[Saved data entries]
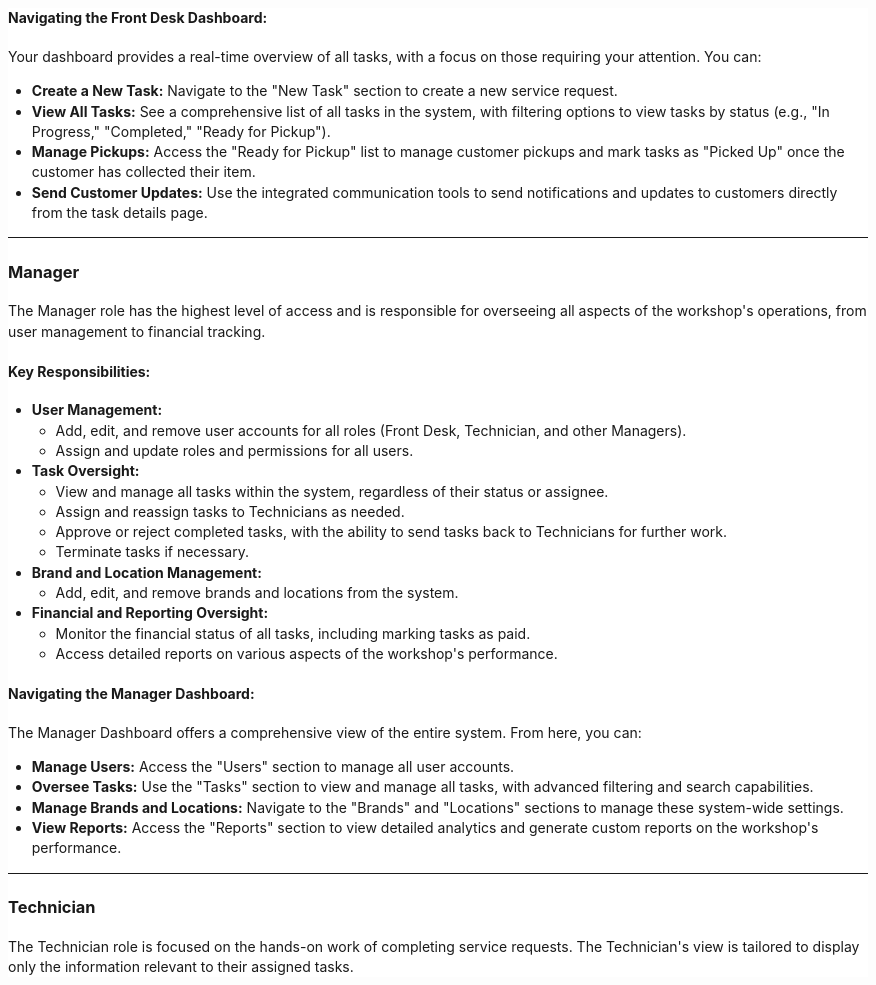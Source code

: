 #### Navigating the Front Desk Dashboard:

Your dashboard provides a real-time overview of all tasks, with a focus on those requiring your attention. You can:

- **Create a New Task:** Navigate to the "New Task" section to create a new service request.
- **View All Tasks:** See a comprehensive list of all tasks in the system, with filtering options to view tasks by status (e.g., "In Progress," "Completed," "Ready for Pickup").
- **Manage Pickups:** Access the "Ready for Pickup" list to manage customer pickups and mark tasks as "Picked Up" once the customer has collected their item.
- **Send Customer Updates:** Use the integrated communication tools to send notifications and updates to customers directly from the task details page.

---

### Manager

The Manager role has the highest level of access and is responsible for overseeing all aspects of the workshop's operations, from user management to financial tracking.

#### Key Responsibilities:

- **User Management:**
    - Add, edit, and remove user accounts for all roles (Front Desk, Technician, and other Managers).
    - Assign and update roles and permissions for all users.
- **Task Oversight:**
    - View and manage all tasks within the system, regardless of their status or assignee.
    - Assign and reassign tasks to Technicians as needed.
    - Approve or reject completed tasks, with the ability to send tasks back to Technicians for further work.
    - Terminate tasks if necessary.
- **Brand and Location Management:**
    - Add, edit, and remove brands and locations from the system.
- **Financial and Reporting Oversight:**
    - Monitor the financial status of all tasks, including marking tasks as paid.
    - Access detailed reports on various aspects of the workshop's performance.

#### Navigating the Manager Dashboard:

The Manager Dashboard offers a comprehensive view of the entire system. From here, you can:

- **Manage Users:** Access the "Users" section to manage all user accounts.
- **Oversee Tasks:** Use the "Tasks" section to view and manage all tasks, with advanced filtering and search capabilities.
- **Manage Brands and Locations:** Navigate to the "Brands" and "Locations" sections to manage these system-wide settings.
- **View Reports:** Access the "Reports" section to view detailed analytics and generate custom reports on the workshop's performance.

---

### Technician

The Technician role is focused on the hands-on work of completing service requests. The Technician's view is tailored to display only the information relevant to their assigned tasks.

**What is needed**
Take the line above containing "- **Task Oversight:**", the line containing "- **Manage Brands", and all lines in between, and copy them exactly without anything else.

**Result of this exercise**
- **Task Oversight:**
    - View and manage all tasks within the system, regardless of their status or assignee.
    - Assign and reassign tasks to Technicians as needed.
    - Approve or reject completed tasks, with the ability to send tasks back to Technicians for further work.
    - Terminate tasks if necessary.
- **Brand and Location Management:**
    - Add, edit, and remove brands and locations from the system.
- **Financial and Reporting Oversight:**
    - Monitor the financial status of all tasks, including marking tasks as paid.
    - Access detailed reports on various aspects of the workshop's performance.

#### Navigating the Manager Dashboard:

The Manager Dashboard offers a comprehensive view of the entire system. From here, you can:

- **Manage Users:** Access the "Users" section to manage all user accounts.
- **Oversee Tasks:** Use the "Tasks" section to view and manage all tasks, with advanced filtering and search capabilities.
- **Manage Brands and Locations:** Navigate to the "Brands" and "Locations" sections to manage these system-wide settings.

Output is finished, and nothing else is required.